Our positioning regarding "being agile before doing agile" and our opinions around this topic shouldn't come as a surprise; but since SAFe™ (Scaled Agile Framework®), per Gartner’s May 2019 report, is the most considered and most used enterprise agile framework, and since we're seeing more and more enterprises going through organizational changes, we thought it was time to raise awareness on this topic again. We've come across organizations struggling with SAFe's over-standardized, phase-gated processes. Those processes create friction in the organizational structure and its operating model. It can also promote silos in the organization, preventing platforms from becoming real business capabilities enablers. The top-down control generates waste in the value stream and discourages engineering talent creativity, while limiting autonomy and experimentation in the teams. Rather than measuring effort and focusing on standardized ceremonies, we recommend a leaner, value-driven approach and governance to help eliminate organizational friction such as EDGE, as well as a team cognitive load assessment to identify types of teams and determine how they should better interact with each other.
ToughtWorks Radar 24 Hold technique: SAFe™
This could be a map for SAFe™ but no, is just a slide that was actually used in a briefing to the commanding general of U.S. forces in Afghanistan, Stanley McChrystal. It purported to explain U.S. counterinsurgency strategy in Afghanistan, all on one slide.
The first time I saw this as “agile” on Twitter I laugh. I thought it was just satire. This is actual SAFe™ map. Find the errors:
This is called "SAFe 5 for Lean Enterprises".
Other ways SAFe™ harmful? It violates the very first agile value: “Individuals and interactions over processes and tools”, being an upside-down version of it and is a truly industry (“used by 1,000,000 people in 20,000 organizations around the globe”! So much suffering in the world... gives me a broken heart) of a bloated framework that makes not only Waterfall looks like a good idea but is bad for the lean, agile and DevOps thinking and practices.

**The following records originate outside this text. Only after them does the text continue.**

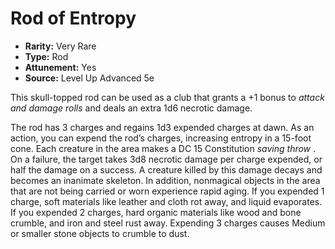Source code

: # Rod of Entropy

- **Rarity:** Very Rare
- **Type:** Rod
- **Attunement:** Yes
- **Source:** Level Up Advanced 5e

This skull-topped rod can be used as a club that grants a +1 bonus to _attack and damage rolls_  and deals an extra 1d6 necrotic damage.

The rod has 3 charges and regains 1d3 expended charges at dawn. As an action, you can expend the rod’s charges, increasing entropy in a 15-foot cone. Each creature in the area makes a DC 15 Constitution _saving throw_ . On a failure, the target takes 3d8 necrotic damage per charge expended, or half the damage on a success. A creature killed by this damage decays and becomes an inanimate skeleton. In addition, nonmagical objects in the area that are not being carried or worn experience rapid aging. If you expended 1 charge, soft materials like leather and cloth rot away, and liquid evaporates. If you expended 2 charges, hard organic materials like wood and bone crumble, and iron and steel rust away. Expending 3 charges causes Medium or smaller stone objects to crumble to dust.
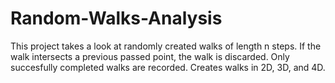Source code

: # Random-Walks-Analysis
This project takes a look at randomly created walks of length n steps. If the walk intersects a previous passed point, the walk is discarded. 
Only succesfully completed walks are recorded.
Creates walks in 2D, 3D, and 4D.
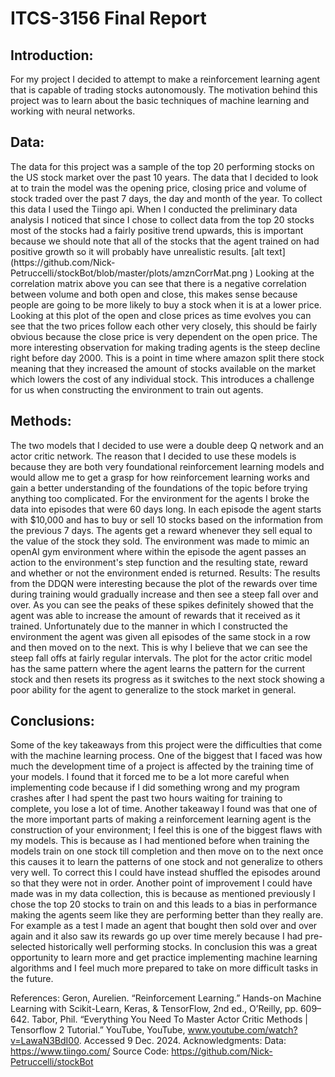 <h1>ITCS-3156 Final Report</h1>

<h2>Introduction:</h2>
For my project I decided to attempt to make a reinforcement learning agent that is capable of trading stocks autonomously. The motivation behind this project was to learn about the basic techniques of machine learning and working with neural networks. 
<h2>Data:</h2>
The data for this project was a sample of the top 20 performing stocks on the US stock market over the past 10 years. The data that I decided to look at to train the model was the opening price, closing price and volume of stock traded over the past 7 days, the day and month of the year. To collect this data I used the Tiingo api. When I conducted the preliminary data analysis I noticed that since I chose to collect data from the top 20 stocks most of the stocks had a fairly positive trend upwards, this is important because we should note that all of the stocks that the agent trained on had positive growth so it will probably have unrealistic results.
[alt text](https://github.com/Nick-Petruccelli/stockBot/blob/master/plots/amznCorrMat.png )
Looking at the correlation matrix above you can see that there is a negative correlation between volume and both open and close, this makes sense because people are going to be more likely to buy a stock when it is at a lower price. 
Looking at this plot of the open and close prices as time evolves you can see that the two prices follow each other very closely, this should be fairly obvious because the close price is very dependent on the open price. The more interesting observation for making trading agents is the steep decline right before day 2000. This is a point in time where amazon split there stock meaning that they increased the amount of stocks available on the market which lowers the cost of any individual stock. This introduces a challenge for us when constructing the environment to train out agents.
<h2>Methods:</h2>
The two models that I decided to use were a double deep Q network and an actor critic network. The reason that I decided to use these models is because they are both very foundational reinforcement learning models and would allow me to get a grasp for how reinforcement learning works and gain a better understanding of the foundations of the topic before trying anything too complicated. For the environment for the agents I broke the data into episodes that were 60 days long. In each episode the agent starts with $10,000 and has to buy or sell 10 stocks based on the information from the previous 7 days. The agents get a reward whenever they sell equal to the value of the stock they sold. The environment was made to mimic an openAI gym environment where within the episode the agent passes an action to the environment's step function and the resulting state, reward and whether or not the environment ended is returned.
Results:
The results from the DDQN were interesting because the plot of the rewards over time during training would gradually increase and then see a steep fall over and over.
As you can see the peaks of these spikes definitely showed that the agent was able to increase the amount of rewards that it received as it trained. Unfortunately due to the manner in which I constructed the environment the agent was given all episodes of the same stock in a row and then moved on to the next. This is why I believe that we can see the steep fall offs at fairly regular intervals.
The plot for the actor critic model has the same pattern where the agent learns the pattern for the current stock and then resets its progress as it switches to the next stock showing a poor ability for the agent to generalize to the stock market in general.


<h2>Conclusions:</h2>
Some of the key takeaways from this project were the difficulties that come with the machine learning process. One of the biggest that I faced was how much the development time of a project is affected by the training time of your models. I found that it forced me to be a lot more careful when implementing code because if I did something wrong and my program crashes after I had spent the past two hours waiting for training to complete, you lose a lot of time. Another takeaway I found was that one of the more important parts of making a reinforcement learning agent is the construction of your environment; I feel this is one of the biggest flaws with my models. This is because as I had mentioned before when training the models train on one stock till completion and then move on to the next once this causes it to learn the patterns of one stock and not generalize to others very well. To correct this I could have instead shuffled the episodes around so that they were not in order. Another point of improvement I could have made was in my data collection, this is because as mentioned previously I chose the top 20 stocks to train on and this leads to a bias in performance making the agents seem like they are performing better than they really are. For example as a test I made an agent that bought then sold over and over again and it also saw its rewards go up over time merely because I had pre-selected historically well performing stocks. In conclusion this was a great opportunity to learn more and get practice implementing machine learning algorithms and I feel much more prepared to take on more difficult tasks in the future.

References:
Geron, Aurelien. “Reinforcement Learning.” Hands-on Machine Learning with Scikit-Learn, Keras, & TensorFlow, 2nd ed., O’Reilly, pp. 609–642. 
Tabor, Phil. “Everything You Need To Master Actor Critic Methods | Tensorflow 2 Tutorial.” YouTube, YouTube, www.youtube.com/watch?v=LawaN3BdI00. Accessed 9 Dec. 2024. 
Acknowledgments:
Data: https://www.tiingo.com/
Source Code:
https://github.com/Nick-Petruccelli/stockBot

Allen Holub@allenholubJust curios, but has anybody seen an article endorsing SAFe written by someone who (1) actually understands and has worked in an agile environment (so no non-programmer journalists), and (2) doesn’t profit by selling SAFe training, consulting, books, &c.?19:27 PM - 21 Jul 2021
Scaled Agile Framework® and SAFe™ are trademarks of Scaled Agile, Inc. When I just copied the title of their map, just "SAFe 5 for Lean Enterprises", of course they inject some text on my clipboard:
© Scaled Agile, Inc. Include this copyright notice with the copied content. Read the FAQs on how to use SAFe content and trademarks here: https://www.scaledagile.com/about/about-us/permissions-faq/ Explore Training at: https://www.scaledagile.com/training/calendar/"
Top comments (2)
I have seen that this can be a challenge in some SAFe programs
Agile needs to apply to all levels of an organization.
There's also a risk on focusing on feature factories rather than built-in quality despite all the buzzwords in the SAFe maps such as Continuous Exploration and Continuous Delivery.
Three years ago I had a presentation about the history of agility as a practice and the separation between the "agile industrial complex" and "agility" as a concept forwarded by the Agile Manifesto.
Basically, going a bit alongside the last post screenshot here, indeed: of the people involved in formulating the Manifesto, how many are standing behind all the capitalisation horror that came from it? Basically, those that had some success with "frameworks" preceding the Manifesto (thinking the Crystal set of frameworks) and those making money from selling Agile to the masses (Scrum.org / Scrum Alliance and all other pseudo-Agile).
Dave Thomas in his series of presentations inspired by his essay "Agile is Dead" dubs SAFe as "Shitty Agile for Enterprise" and for a good reason.